◆ **WORK TO BE COMPLETED**:
For the word "interface", return each line of the data in which it occurs.

◆ **RECORDS FOR PROCESSING**:
- Opening Delimiter -
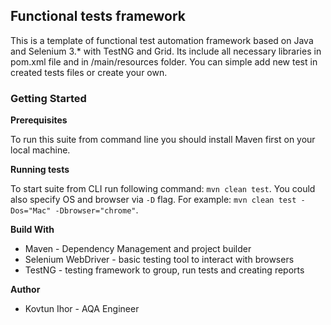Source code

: ## Functional tests framework

This is a template of functional test automation framework based on Java and Selenium 3.* with TestNG and Grid. Its include all necessary libraries in pom.xml file and in /main/resources folder. You can simple add new test in created tests files or create your own.

### Getting Started

**Prerequisites**

To run this suite from command line you should install Maven first on your local machine.

**Running tests**

To start suite from CLI run following command: `mvn clean test`.
You could also specify OS and browser via `-D` flag. For example: `mvn clean test -Dos="Mac" -Dbrowser="chrome"`.

**Build With**

 - Maven - Dependency Management and project builder
 - Selenium WebDriver - basic testing tool to interact with browsers
 - TestNG - testing framework to group, run tests and creating reports

**Author**

 - Kovtun Ihor - AQA Engineer
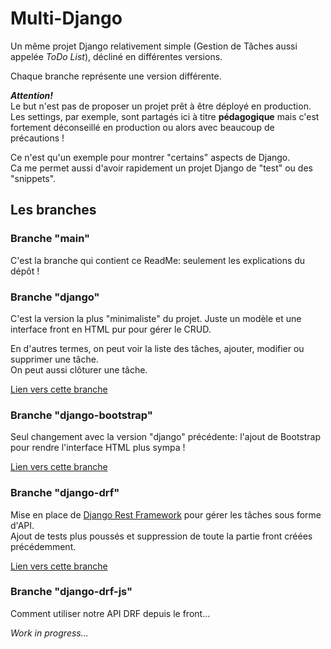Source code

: # Multi-Django

Un même projet Django relativement simple (Gestion de Tâches aussi appelée _ToDo List_), décliné en différentes versions.

Chaque branche représente une version différente.

**_Attention!_**  
Le but n'est pas de proposer un projet prêt à être déployé en production. Les settings, par exemple, sont partagés ici à titre **pédagogique** mais c'est fortement déconseillé en production ou alors avec beaucoup de précautions ! 

Ce n'est qu'un exemple pour montrer "certains" aspects de Django.  
Ca me permet aussi d'avoir rapidement un projet Django de "test" ou des "snippets".


## Les branches


### Branche "main"

C'est la branche qui contient ce ReadMe: seulement les explications du dépôt !


### Branche "django"

C'est la version la plus "minimaliste" du projet. Juste un modèle et une interface front en HTML pur pour gérer le CRUD.  

En d'autres termes, on peut voir la liste des tâches, ajouter, modifier ou supprimer une tâche.  
On peut aussi clôturer une tâche.

[Lien vers cette branche](https://github.com/GeraldB69/Multi-Django/tree/django)


### Branche "django-bootstrap"

Seul changement avec la version "django" précédente: l'ajout de Bootstrap pour rendre l'interface HTML plus sympa !

[Lien vers cette branche](https://github.com/GeraldB69/Multi-Django/tree/django-bootstrap)


### Branche "django-drf"

Mise en place de [Django Rest Framework](https://www.django-rest-framework.org/) pour gérer les tâches sous forme d'API.   
Ajout de tests plus poussés et suppression de toute la partie front créées précédemment.

[Lien vers cette branche](https://github.com/GeraldB69/Multi-Django/tree/django-drf)


### Branche "django-drf-js"

Comment utiliser notre API DRF depuis le front...

_Work in progress..._
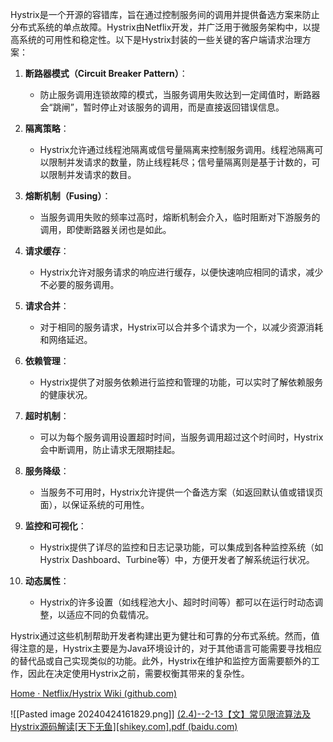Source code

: Hystrix是一个开源的容错库，旨在通过控制服务间的调用并提供备选方案来防止分布式系统的单点故障。Hystrix由Netflix开发，并广泛用于微服务架构中，以提高系统的可用性和稳定性。以下是Hystrix封装的一些关键的客户端请求治理方案：

1. **断路器模式（Circuit Breaker Pattern）**：
   - 防止服务调用连锁故障的模式，当服务调用失败达到一定阈值时，断路器会“跳闸”，暂时停止对该服务的调用，而是直接返回错误信息。

2. **隔离策略**：
   - Hystrix允许通过线程池隔离或信号量隔离来控制服务调用。线程池隔离可以限制并发请求的数量，防止线程耗尽；信号量隔离则是基于计数的，可以限制并发请求的数目。

3. **熔断机制（Fusing）**：
   - 当服务调用失败的频率过高时，熔断机制会介入，临时阻断对下游服务的调用，即使断路器关闭也是如此。

4. **请求缓存**：
   - Hystrix允许对服务请求的响应进行缓存，以便快速响应相同的请求，减少不必要的服务调用。

5. **请求合并**：
   - 对于相同的服务请求，Hystrix可以合并多个请求为一个，以减少资源消耗和网络延迟。

6. **依赖管理**：
   - Hystrix提供了对服务依赖进行监控和管理的功能，可以实时了解依赖服务的健康状况。

7. **超时机制**：
   - 可以为每个服务调用设置超时时间，当服务调用超过这个时间时，Hystrix会中断调用，防止请求无限期挂起。

8. **服务降级**：
   - 当服务不可用时，Hystrix允许提供一个备选方案（如返回默认值或错误页面），以保证系统的可用性。

9. **监控和可视化**：
   - Hystrix提供了详尽的监控和日志记录功能，可以集成到各种监控系统（如Hystrix Dashboard、Turbine等）中，方便开发者了解系统运行状况。

10. **动态属性**：
    - Hystrix的许多设置（如线程池大小、超时时间等）都可以在运行时动态调整，以适应不同的负载情况。

Hystrix通过这些机制帮助开发者构建出更为健壮和可靠的分布式系统。然而，值得注意的是，Hystrix主要是为Java环境设计的，对于其他语言可能需要寻找相应的替代品或自己实现类似的功能。此外，Hystrix在维护和监控方面需要额外的工作，因此在决定使用Hystrix之前，需要权衡其带来的复杂性。

[Home · Netflix/Hystrix Wiki (github.com)](https://github.com/Netflix/Hystrix/wiki/)

![[Pasted image 20240424161829.png]]
[(2.4)--2-13【文】常见限流算法及Hystrix源码解读[天下无鱼][shikey.com].pdf (baidu.com)](https://pan.baidu.com/pfile/docview?path=%2F%E4%BB%A3%E5%8F%B7%E9%B8%A2%2Fgo%E5%BC%80%E5%8F%91%2F%E5%9F%BA%E4%BA%8EGO%E8%AF%AD%E8%A8%80%EF%BC%8CK8s%2BgRPC%E5%AE%9E%E6%88%98%E4%BA%91%E5%8E%9F%E7%94%9F%E5%BE%AE%E6%9C%8D%E5%8A%A1%E5%BC%80%E5%8F%91%EF%BC%88%E5%AE%8C%E7%BB%93%EF%BC%89%2F%7B02%7D--%E7%AC%AC2%E7%AB%A0%E5%BE%AE%E6%9C%8D%E5%8A%A1%E6%A6%82%E8%BF%B0%E5%8F%8AK8S%E6%B2%BB%E7%90%86%E5%BE%AE%E6%9C%8D%E5%8A%A1%E7%9A%84%E4%BC%98%E5%8A%BF%2F(2.4)--2-13%E3%80%90%E6%96%87%E3%80%91%E5%B8%B8%E8%A7%81%E9%99%90%E6%B5%81%E7%AE%97%E6%B3%95%E5%8F%8AHystrix%E6%BA%90%E7%A0%81%E8%A7%A3%E8%AF%BB%5B%E5%A4%A9%E4%B8%8B%E6%97%A0%E9%B1%BC%5D%5Bshikey.com%5D.pdf&client=web&scene=main)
- Closing Delimiter -
◆ **EXERCISE RESULT**:
C'est la version la plus "minimaliste" du projet. Juste un modèle et une interface front en HTML pur pour gérer le CRUD.  
Seul changement avec la version "django" précédente: l'ajout de Bootstrap pour rendre l'interface HTML plus sympa !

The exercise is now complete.